ClipHack is a thin orchestration layer over FFmpeg. It builds filter chains, runs FFmpeg subprocesses, and manages temp files. There is no custom audio DSP in the app — all signal processing is done by FFmpeg and the bundled RNNoise model.

The pipeline is strictly sequential. Each optional stage writes an intermediate WAV to a temp directory, which becomes the input for the next stage. This avoids compounding rounding errors from chaining filters in a single FFmpeg invocation — each stage gets a fresh 24-bit PCM buffer.

RNNoise / arnndn

RNNoise is a noise suppression algorithm developed at Mozilla Research, published in 2018. It uses a recurrent neural network (GRU-based) trained on speech and noise samples. FFmpeg exposes it as the arnndn filter, which requires a model file.

What it does

arnndn processes audio in short frames (~10 ms), classifying each frame as speech or noise and applying per-band gain reduction to suppress non-speech content. It's designed for voice — it suppresses broadband noise (HVAC, room hiss, fan noise) while preserving speech intelligibility.

It is not a general-purpose noise suppressor. It works poorly on music, non-speech content, or intermittent transient noise (clicks, pops). For broadcast voice clips, it's typically effective — for anything else, leave it off.

Stereo handling

arnndn is a mono filter. For stereo files, ClipHack splits the channels with channelsplit, runs arnndn independently on L and R, then recombines them with join:

[0:a]channelsplit=channel_layout=stereo[L][R];
[L]arnndn=m=rnnoise[Lnr];
[R]arnndn=m=rnnoise[Rnr];
[Lnr][Rnr]join=inputs=2:channel_layout=stereo

Processing channels independently preserves the stereo image — a stereo NR pass on the downmixed signal would collapse phase relationships.

Model file

The RNNoise model is bundled inside the app as a binary resource file. It's the standard model distributed with FFmpeg's arnndn filter. The model is loaded at runtime via its file path — it's not compiled into FFmpeg itself.

dynaudnorm

dynaudnorm (Dynamic Audio Normalizer) is an FFmpeg filter that applies time-varying gain normalization. Unlike static normalization (which applies a single gain to the whole file), dynaudnorm adjusts gain frame-by-frame to even out level variation over time.

What it does

The filter divides the signal into overlapping frames, measures the RMS level of each frame, computes a target gain, and applies it with Gaussian smoothing to avoid abrupt gain changes. The result is a clip where loud and quiet sections are brought closer together in level — without the pumping or breathing of a conventional compressor.

When to use it

dynaudnorm works well on broadcast clips with inconsistent levels — a reporter clip that starts quiet and gets louder, or a clip with multiple speakers at different distances.
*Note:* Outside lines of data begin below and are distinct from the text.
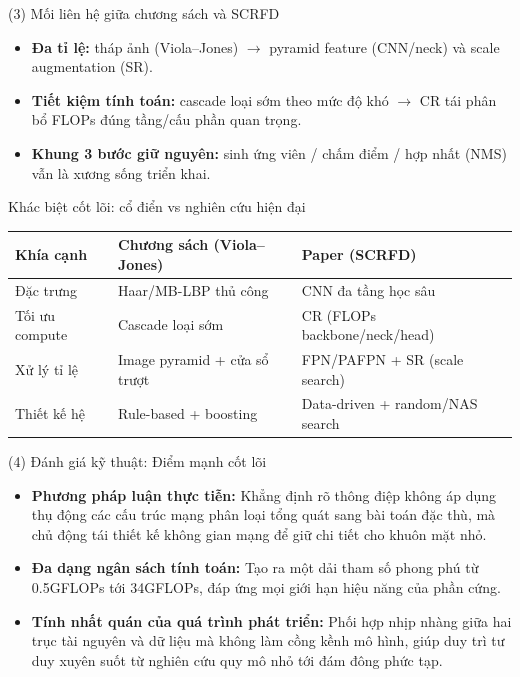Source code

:\documentclass[aspectratio=169,11pt]{beamer}
\begin{document}
\begin{frame}{(3) Mối liên hệ giữa chương sách và SCRFD}
  \begin{itemize}
    \setlength{\itemsep}{5pt}
    \item \textbf{Đa tỉ lệ:} tháp ảnh (Viola--Jones) \(\rightarrow\) pyramid feature (CNN/neck) và scale augmentation (SR).\ \cite{li2012facechapter,guo2022scrfd}
    \item \textbf{Tiết kiệm tính toán:} cascade loại sớm theo mức độ khó \(\rightarrow\) CR tái phân bổ FLOPs đúng tầng/cấu phần quan trọng.
    \item \textbf{Khung 3 bước giữ nguyên:} sinh ứng viên / chấm điểm / hợp nhất (NMS) vẫn là xương sống triển khai.
  \end{itemize}
\end{frame}

\begin{frame}{Khác biệt cốt lõi: cổ điển vs nghiên cứu hiện đại}
  \small
  \renewcommand{\arraystretch}{1.15}
  \begin{tabular}{@{}>{\raggedright\arraybackslash}p{}>{\raggedright\arraybackslash}p{}>{\raggedright\arraybackslash}p{}@{}}
    \toprule
    \textbf{Khía cạnh} & \textbf{Chương sách (Viola--Jones)} & \textbf{Paper (SCRFD)} \\
    \midrule
    Đặc trưng & Haar/MB-LBP thủ công & CNN đa tầng học sâu \\
    Tối ưu compute & Cascade loại sớm & CR (FLOPs backbone/neck/head) \\
    Xử lý tỉ lệ & Image pyramid + cửa sổ trượt & FPN/PAFPN + SR (scale search) \\
    Thiết kế hệ & Rule-based + boosting & Data-driven + random/NAS search \\
    \bottomrule
  \end{tabular}
\end{frame}

\begin{frame}{(4) Đánh giá kỹ thuật: Điểm mạnh cốt lõi}
  \begin{itemize}
    \setlength{\itemsep}{8pt}
    \item \textbf{Phương pháp luận thực tiễn:} Khẳng định rõ thông điệp không áp dụng thụ động các cấu trúc mạng phân loại tổng quát sang bài toán đặc thù, mà chủ động tái thiết kế không gian mạng để giữ chi tiết cho khuôn mặt nhỏ.
    \item \textbf{Đa dạng ngân sách tính toán:} Tạo ra một dải tham số phong phú từ 0.5GFLOPs tới 34GFLOPs, đáp ứng mọi giới hạn hiệu năng của phần cứng.\ \cite{guo2022scrfd}
    \item \textbf{Tính nhất quán của quá trình phát triển:} Phối hợp nhịp nhàng giữa hai trục tài nguyên và dữ liệu mà không làm cồng kềnh mô hình, giúp duy trì tư duy xuyên suốt từ nghiên cứu quy mô nhỏ tới đám đông phức tạp.
  \end{itemize}
\end{frame}
\end{document}

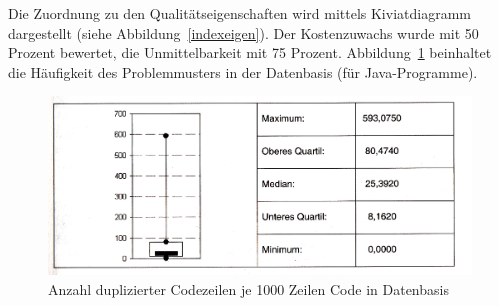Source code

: \documentclass[da,ngerman]{stthesis}
\begin{document}
				Die Zuordnung zu den Qualitätseigenschaften wird mittels Kiviatdiagramm dargestellt (siehe Abbildung~\ref{indexeigen}). Der Kostenzuwachs wurde mit 50 Prozent bewertet, die Unmittelbarkeit mit 75 Prozent. Abbildung~\ref{indexschwell} beinhaltet die Häufigkeit des Problemmusters in der Datenbasis (für Java-Programme). \newline
				\begin{figure} [h]
					\centering
					\includegraphics [width=\textwidth] {indexschwellwerte.png}
					\caption{Anzahl duplizierter Codezeilen je 1000 Zeilen Code in Datenbasis \cite{CodeQualityManagement}}
					\label{indexschwell}
				\end{figure}
\end{document}
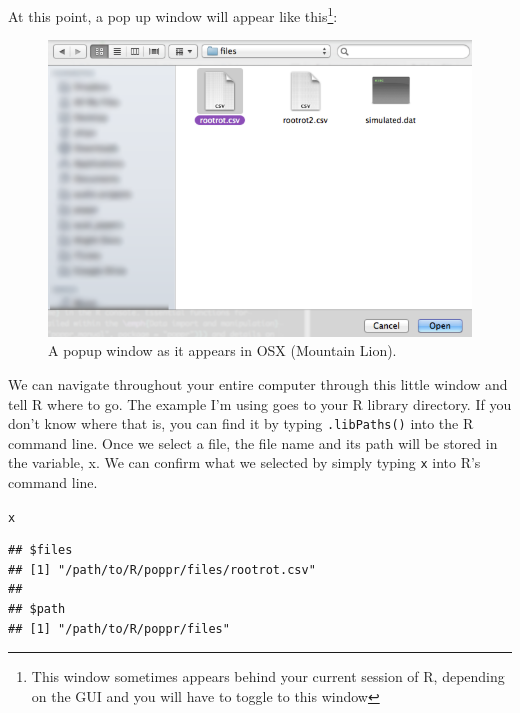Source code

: \documentclass[letterpaper]{article}\usepackage[]{graphicx}\usepackage[]{color}
\makeatletter
\newcommand{\hlstd}[1]{\textcolor[rgb]{0,0,0}{#1}}%
\newenvironment{kframe}{%
 \def\at@end@of@kframe{}%
 \ifinner\ifhmode%
  \def\at@end@of@kframe{\end{minipage}}%
  \begin{minipage}{\columnwidth}%
 \fi\fi%
 \def\FrameCommand##1{\hskip\@totalleftmargin \hskip-\fboxsep
 \colorbox{shadecolor}{##1}\hskip-\fboxsep
     \hskip-\linewidth \hskip-\@totalleftmargin \hskip\columnwidth}%
 \MakeFramed {\advance\hsize-\width
   \@totalleftmargin\z@ \linewidth\hsize
   \@setminipage}}%
 {\par\unskip\endMakeFramed%
 \at@end@of@kframe}
\newenvironment{knitrout}{}{} %
\makeatother
\begin{document}
At this point, a pop up window will appear like this\footnote{This window sometimes appears behind your current session of R, depending on the GUI and you will have to toggle to this window}:
\begin{figure}[h!]
  \centering
  \caption{\footnotesize \footnotesize A popup window as it appears in OSX (Mountain Lion).}
  \label{getfile window}
\includegraphics{getfile.png}
\end{figure}
\begin{center}
\end{center}
\newpage

We can navigate throughout your entire computer through this little window and tell R where to go. The example I'm using goes to your R library directory. If you don't know where that is, you can find it by typing \texttt{.libPaths()} into the R command line.
Once we select a file, the file name and its path will be stored in the variable, x. We can confirm what we selected by simply typing \texttt{x} into R's command line.
\begin{knitrout}\footnotesize
{}\color{fgcolor}\begin{kframe}
\begin{alltt}
\hlstd{x}
\end{alltt}
\begin{verbatim}
## $files
## [1] "/path/to/R/poppr/files/rootrot.csv"
## 
## $path
## [1] "/path/to/R/poppr/files"
\end{verbatim}
\end{kframe}
\end{knitrout}
\end{document}
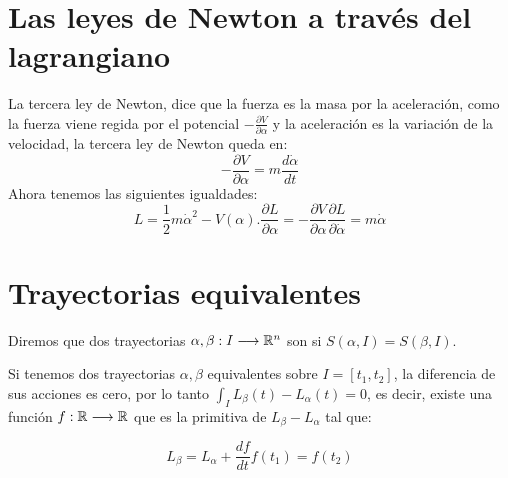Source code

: \section{Las leyes de Newton a través del lagrangiano}
La tercera ley de Newton, dice que la fuerza es la masa por la aceleración, como la fuerza viene regida por el potencial $-\frac{\partial V}{\partial\alpha}$ y la aceleración es la variación de la velocidad, la tercera ley de Newton queda en:
\begin{equation*}
    -\frac{\partial V}{\partial\alpha} = m\frac{d\dot{\alpha}}{dt}
\end{equation*}
Ahora tenemos las siguientes igualdades:
\begin{subequations}
    \begin{equation*}
        L=\frac{1}{2}m\dot{\alpha}^2-V(\alpha).
    \end{equation*}
    \begin{equation*}
        \frac{\partial L}{\partial \alpha}=-\frac{\partial V}{\partial \alpha}
    \end{equation*}
    \begin{equation*}
        \frac{\partial L}{\partial\dot{\alpha}}=m\dot{\alpha}
    \end{equation*}
\end{subequations}


\section{Trayectorias equivalentes}
\begin{definition}
    Diremos que dos trayectorias $\alpha,\beta:I\longrightarrow \mathbb{R}^n$ son  si $S(\alpha, I)=S(\beta, I)$.
\end{definition}

Si tenemos dos trayectorias $\alpha, \beta$ equivalentes sobre $I=[t_1, t_2]$, la diferencia de sus acciones es cero, por lo tanto $\int_{I} L_\beta(t)-L_\alpha(t)=0$, es decir, existe una función $f:\mathbb{R}\longrightarrow \mathbb{R}$ que es la primitiva de $L_\beta-L_\alpha$ tal que:
\begin{postulate}
    \begin{subequations}
        \begin{equation}
            \label{eq:lagrangiano_trayectorias_equivalentes_1}
            L_\beta=L_\alpha+\frac{df}{dt}
        \end{equation}
        \begin{equation}
            \label{eq:lagrangiano_trayectorias_equivalentes_2}
            f(t_1)=f(t_2)
        \end{equation}
    \end{subequations}
\end{postulate}

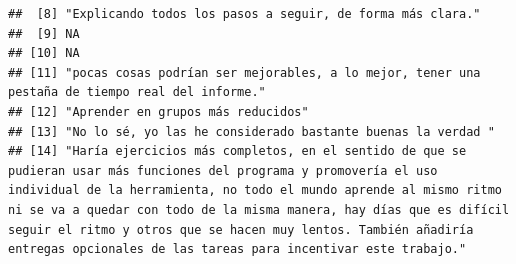\documentclass[
]{article}
\begin{document}
\begin{verbatim}
##  [8] "Explicando todos los pasos a seguir, de forma más clara."                                                                                                                                                                                                                                                                                                                                           
##  [9] NA                                                                                                                                                                                                                                                                                                                                                                                                   
## [10] NA                                                                                                                                                                                                                                                                                                                                                                                                   
## [11] "pocas cosas podrían ser mejorables, a lo mejor, tener una pestaña de tiempo real del informe."                                                                                                                                                                                                                                                                                                      
## [12] "Aprender en grupos más reducidos"                                                                                                                                                                                                                                                                                                                                                                   
## [13] "No lo sé, yo las he considerado bastante buenas la verdad "                                                                                                                                                                                                                                                                                                                                         
## [14] "Haría ejercicios más completos, en el sentido de que se pudieran usar más funciones del programa y promovería el uso individual de la herramienta, no todo el mundo aprende al mismo ritmo ni se va a quedar con todo de la misma manera, hay días que es difícil seguir el ritmo y otros que se hacen muy lentos. También añadiría entregas opcionales de las tareas para incentivar este trabajo."

\end{verbatim}
\end{document}
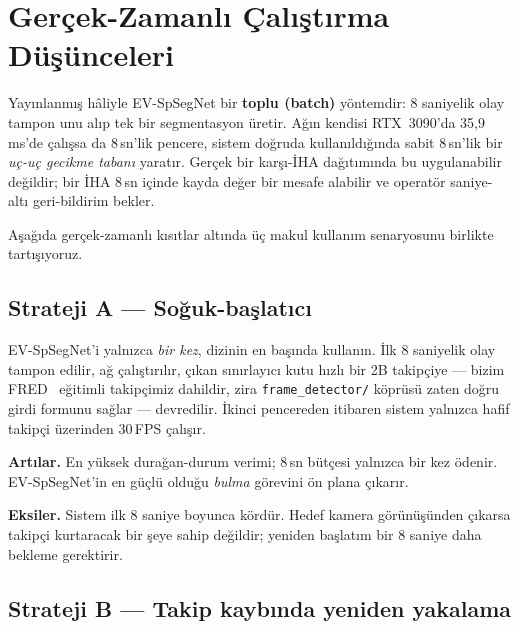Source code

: \documentclass[11pt,a4paper]{article}
\begin{document}
\section{Ger\c{c}ek-Zamanl{\i} \c{C}al{\i}\c{s}t{\i}rma D\"u\c{s}\"unceleri}\label{sec:realtime}
Yay{\i}nlanm{\i}\c{s} h\^aliyle EV-SpSegNet bir \textbf{toplu (batch)}
y\"ontemdir: 8 saniyelik olay tampon\hskip0pt unu al{\i}p tek bir
segmentasyon \"uretir. A\u{g}{\i}n kendisi RTX~3090'da 35{,}9\,ms'de
\c{c}al{\i}\c{s}sa da 8\,sn'lik pencere, sistem do\u{g}ruda kullan{\i}ld{\i}\u{g}{\i}nda
sabit 8\,sn'lik bir \emph{u\c{c}-u\c{c} gecikme taban{\i}}
yarat{\i}r. Ger\c{c}ek bir kar\c{s}{\i}-\.{I}HA da\u{g}{\i}t{\i}m{\i}nda
bu uygulanabilir de\u{g}ildir; bir \.{I}HA 8\,sn i\c{c}inde
kayda de\u{g}er bir mesafe alabilir ve operat\"or saniye-alt{\i}
geri-bildirim bekler.

A\c{s}a\u{g}{\i}da ger\c{c}ek-zamanl{\i} k{\i}s{\i}tlar alt{\i}nda \"u\c{c}
makul kullan{\i}m senaryosunu birlikte tart{\i}\c{s}{\i}yoruz.

\subsection{Strateji A --- So\u{g}uk-ba\c{s}lat{\i}c{\i}}

EV-SpSegNet'i yaln{\i}zca \emph{bir kez}, dizinin en ba\c{s}{\i}nda
kullan{\i}n. \.{I}lk 8 saniyelik olay tampon edilir, a\u{g}
\c{c}al{\i}\c{s}t{\i}r{\i}l{\i}r, \c{c}{\i}kan s{\i}n{\i}rlay{\i}c{\i}
kutu h{\i}zl{\i} bir 2B takip\c{c}iye --- bizim FRED~\cite{magrini2025fred}
e\u{g}itimli takip\c{c}imiz dahildir, zira
\texttt{frame\_detector/} k\"opr\"us\"u zaten do\u{g}ru girdi
formunu sa\u{g}lar --- devredilir. \.{I}kinci pencereden itibaren
sistem yaln{\i}zca hafif takip\c{c}i \"uzerinden 30\,FPS \c{c}al{\i}\c{s}{\i}r.

\textbf{Art{\i}lar.} En y\"uksek dura\u{g}an-durum verimi; 8\,sn
b\"ut\c{c}esi yaln{\i}zca bir kez \"odenir. EV-SpSegNet'in en
g\"u\c{c}l\"u oldu\u{g}u \emph{bulma} g\"orevini \"on plana
\c{c}{\i}kar{\i}r.

\textbf{Eksiler.} Sistem ilk 8 saniye boyunca k\"ord\"ur. Hedef
kamera g\"or\"un\"u\c{s}\"unden \c{c}{\i}karsa takip\c{c}i kurtaracak
bir \c{s}eye sahip de\u{g}ildir; yeniden ba\c{s}lat{\i}m bir 8 saniye
daha bekleme gerektirir.

\subsection{Strateji B --- Takip kayb{\i}nda yeniden yakalama}
\end{document}
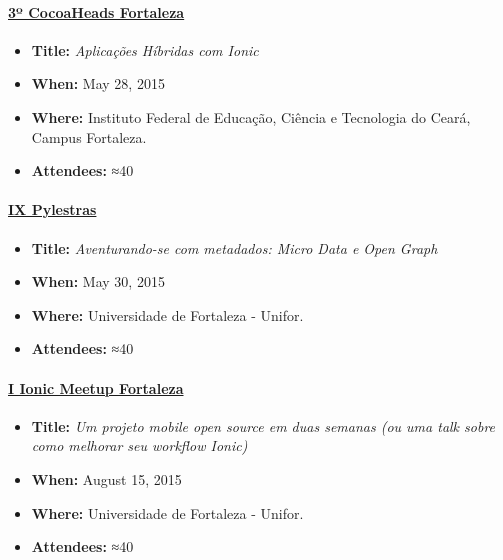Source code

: \documentclass[]{article}
\providecommand{\tightlist}{%
  \setlength{\itemsep}{0pt}\setlength{\parskip}{0pt}}
\let\oldparagraph\paragraph
\renewcommand{\paragraph}[1]{\oldparagraph{#1}\mbox{}}
\begin{document}
\paragraph{\texorpdfstring{\href{http://www.cocoaheads.com.br/agendas/detalhes/79/}{3º
CocoaHeads
Fortaleza}}{3º CocoaHeads Fortaleza}}\label{uxba-cocoaheads-fortaleza}

\begin{itemize}
\tightlist
\item
  \textbf{Title:} \emph{Aplicações Híbridas com Ionic}
\item
  \textbf{When:} May 28, 2015
\item
  \textbf{Where:} Instituto Federal de Educação, Ciência e Tecnologia do
  Ceará, Campus Fortaleza.
\item
  \textbf{Attendees:} ≈40
\end{itemize}

\paragraph{\texorpdfstring{\href{http://pylestras.org/evento/ix-pylestras/}{IX
Pylestras}}{IX Pylestras}}\label{ix-pylestras}

\begin{itemize}
\tightlist
\item
  \textbf{Title:} \emph{Aventurando-se com metadados: Micro Data e Open
  Graph}
\item
  \textbf{When:} May 30, 2015
\item
  \textbf{Where:} Universidade de Fortaleza - Unifor.
\item
  \textbf{Attendees:} ≈40
\end{itemize}

\paragraph{\texorpdfstring{\href{http://www.meetup.com/pt/Ionic-Ceara/events/224620543/}{I
Ionic Meetup
Fortaleza}}{I Ionic Meetup Fortaleza}}\label{i-ionic-meetup-fortaleza}

\begin{itemize}
\tightlist
\item
  \textbf{Title:} \emph{Um projeto mobile open source em duas semanas
  (ou uma talk sobre como melhorar seu workflow Ionic)}
\item
  \textbf{When:} August 15, 2015
\item
  \textbf{Where:} Universidade de Fortaleza - Unifor.
\item
  \textbf{Attendees:} ≈40
\end{itemize}
\end{document}
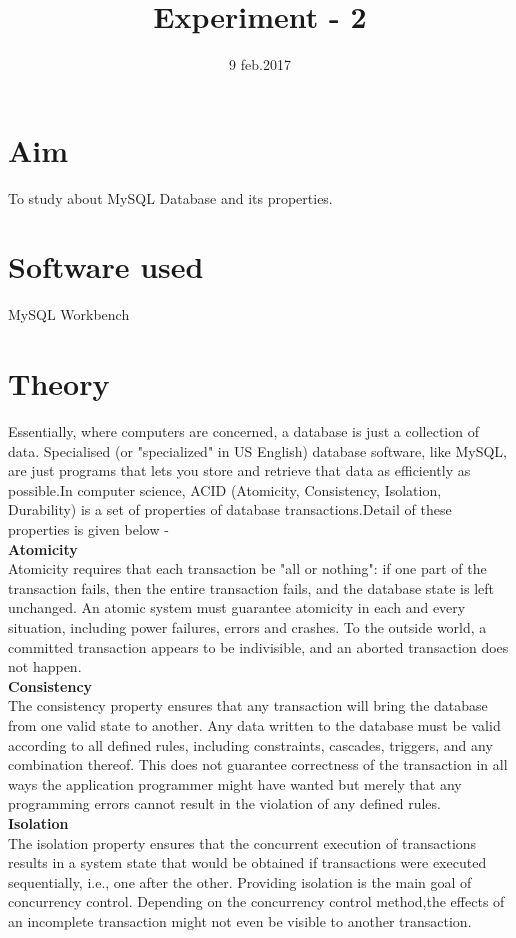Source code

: \documentclass[100pt]{article}
\title{Experiment - 2} %
\date{9 feb.2017} %
\begin{document}
		\maketitle %
	\section{Aim}
    To study about MySQL Database and its properties.
	\section{Software used}
	MySQL Workbench
	\section{Theory}
     Essentially, where computers are concerned, a database is just a collection of data. Specialised (or "specialized" in US English) database software, like MySQL, are just programs that lets you store and retrieve that data as efficiently as possible.In computer science, ACID (Atomicity, Consistency, Isolation, Durability) is a set of properties of database transactions.Detail of these properties is given below - \\	
    \textbf{Atomicity}\\
    Atomicity requires that each transaction be "all or nothing": if one part of the transaction fails, then the entire transaction fails, and the database state is left unchanged. An atomic system must guarantee atomicity in each and every situation, including power failures, errors and crashes. To the outside world, a committed transaction appears to be indivisible, and an aborted transaction does not happen.\\
    \textbf{Consistency}\\
    The consistency property ensures that any transaction will bring the database from one valid state to another. Any data written to the database must be valid according to all defined rules, including constraints, cascades, triggers, and any combination thereof. This does not guarantee correctness of the transaction in all ways the application programmer might have wanted but merely that any programming errors cannot result in the violation of any defined rules.\\
    \newpage
    \textbf{Isolation}\\
    The isolation property ensures that the concurrent execution of transactions results in a system state that would be obtained if transactions were executed sequentially, i.e., one after the other. Providing isolation is the main goal of concurrency control. Depending on the concurrency control method,the effects of an incomplete transaction might not even be visible to another transaction.\\
\end{document}
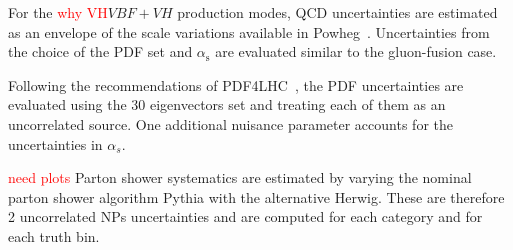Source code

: For the \textcolor{red}{why VH}$VBF+VH$ production modes, QCD uncertainties are estimated as an envelope of the scale variations available in Powheg~\cite{Nason:2009ai,VBFVH_theoryUnc}. Uncertainties from the choice of the PDF set and $\alpha_\mathrm{s}$ are evaluated similar to the gluon-fusion case.

Following the recommendations of PDF4LHC~\cite{pdf4lhc}, the PDF uncertainties are evaluated using the 30 eigenvectors set and treating each of them as an uncorrelated source. One additional nuisance parameter accounts for the uncertainties in $\alpha_{s}$.

\textcolor{red}{need plots} Parton shower systematics are estimated by varying the nominal parton shower algorithm Pythia with the alternative Herwig. These are therefore 2 uncorrelated NPs uncertainties and are computed for each category and for each truth bin.


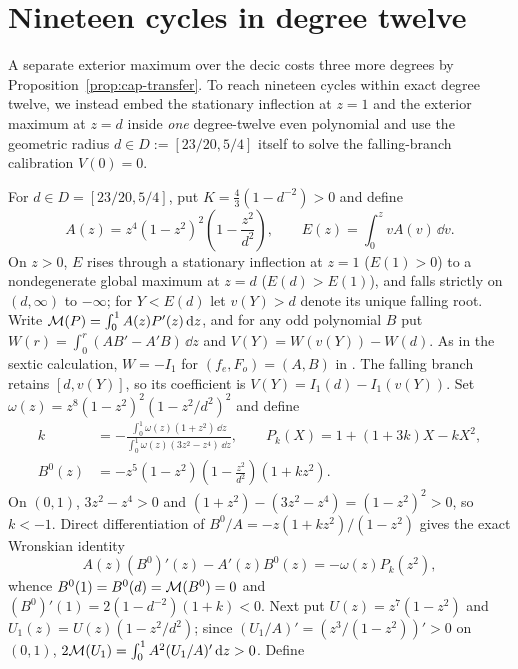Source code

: \section{Nineteen cycles in degree twelve}\label{subsec:deg12-prep}
A separate exterior maximum over the decic costs three more degrees by Proposition~\ref{prop:cap-transfer}. To reach nineteen cycles within exact degree twelve, we instead embed the stationary inflection at $z=1$ and the exterior maximum at $z=d$ inside \emph{one} degree-twelve even polynomial and use the geometric radius $d\in D:=[23/20,5/4]$ itself to solve the falling-branch calibration $V(0)=0$.

For $d\in D=[23/20,5/4]$, put $K=\frac43(1-d^{-2})>0$ and define
\begin{equation}\label{eq:deg12-even}
  A(z) = z^4(1-z^2)^2\!\left(1-\frac{z^2}{d^2}\right),\qquad E(z) = \int_0^z vA(v)\,\dd v.
\end{equation}
On $z>0$, $E$ rises through a stationary inflection at $z=1$ ($E(1)>0$) to a nondegenerate global maximum at $z=d$ ($E(d)>E(1)$), and falls strictly on $(d,\infty)$ to $-\infty$; for $Y<E(d)$ let $v(Y)>d$ denote its unique falling root. Write $\mathcal{M}(P)=\int_0^1 A(z)P'(z)\,\mathrm{d} z$, and for any odd polynomial $B$ put $W(r)=\int_0^r(AB'-A'B)\,\dd z$ and $V(Y)=W(v(Y))-W(d)$. As in the sextic calculation,
$W=-I_1$ for $(f_e,F_o)=(A,B)$ in \cite[Proposition~1]{DMH2015}.
The falling branch retains $[d,v(Y)]$, so its coefficient is
$V(Y)=I_1(d)-I_1(v(Y))$. Set $\omega(z)=z^8(1-z^2)^2(1-z^2/d^2)^2$ and define
\begin{equation}\label{eq:deg12-B0}
  \begin{aligned}
    k &= -\frac{\int_0^1\omega(z)(1+z^2)\,\dd z}{\int_0^1\omega(z)(3z^2-z^4)\,\dd z},\qquad P_k(X)=1+(1+3k)X-kX^2,\\
    B^0(z) &= -z^5(1-z^2)\!\left(1-\frac{z^2}{d^2}\right)\!(1+kz^2).
  \end{aligned}
\end{equation}
On $(0,1)$, $3z^2-z^4>0$ and $(1+z^2)-(3z^2-z^4)=(1-z^2)^2>0$, so $k<-1$. Direct differentiation of $B^0/A= -z(1+kz^2)/(1-z^2)$ gives the exact Wronskian identity
\begin{equation}\label{eq:deg12-wronskian}
  A(z)(B^0)'(z) - A'(z)B^0(z) = -\omega(z) P_k(z^2),
\end{equation}
whence $B^0(1)=B^0(d)=\mathcal{M}(B^0)=0$ and $(B^0)'(1)=2(1-d^{-2})(1+k)<0$. Next put $U(z)=z^7(1-z^2)$ and $U_1(z)=U(z)(1-z^2/d^2)$; since $(U_1/A)'=(z^3/(1-z^2))'>0$ on $(0,1)$, $2\mathcal{M}(U_1)=\int_0^1 A^2(U_1/A)'\,\mathrm{d} z>0$. Define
It is not recommended for:

Aggressiveness parameters

ClipHack exposes three dynaudnorm parameters via the Aggressiveness slider. All three scale together:

Three parameters are always fixed regardless of the aggressiveness setting:

EBU R128 / loudnorm

EBU R128 is the European Broadcasting Union's standard for loudness normalization in broadcast. It defines loudness in LUFS (Loudness Units Full Scale), measured using ITU-R BS.1770 gating — a perceptually weighted measurement that ignores silence and very quiet passages.

Two-pass normalization

ClipHack uses FFmpeg's loudnorm filter in two-pass mode:

  1. Analysis pass — measures the integrated loudness, true peak, and loudness range of the file
  2. Normalization pass — applies a linear gain to bring the integrated loudness to the target LUFS

This is linear normalization — the gain applied is a single constant value calculated from the analysis. No dynamic processing occurs. The stereo image and dynamics are completely unchanged; only the overall level shifts.

Single-pass loudnorm (FFmpeg's default) uses an estimation algorithm that can introduce subtle dynamic artifacts. Two-pass avoids this entirely.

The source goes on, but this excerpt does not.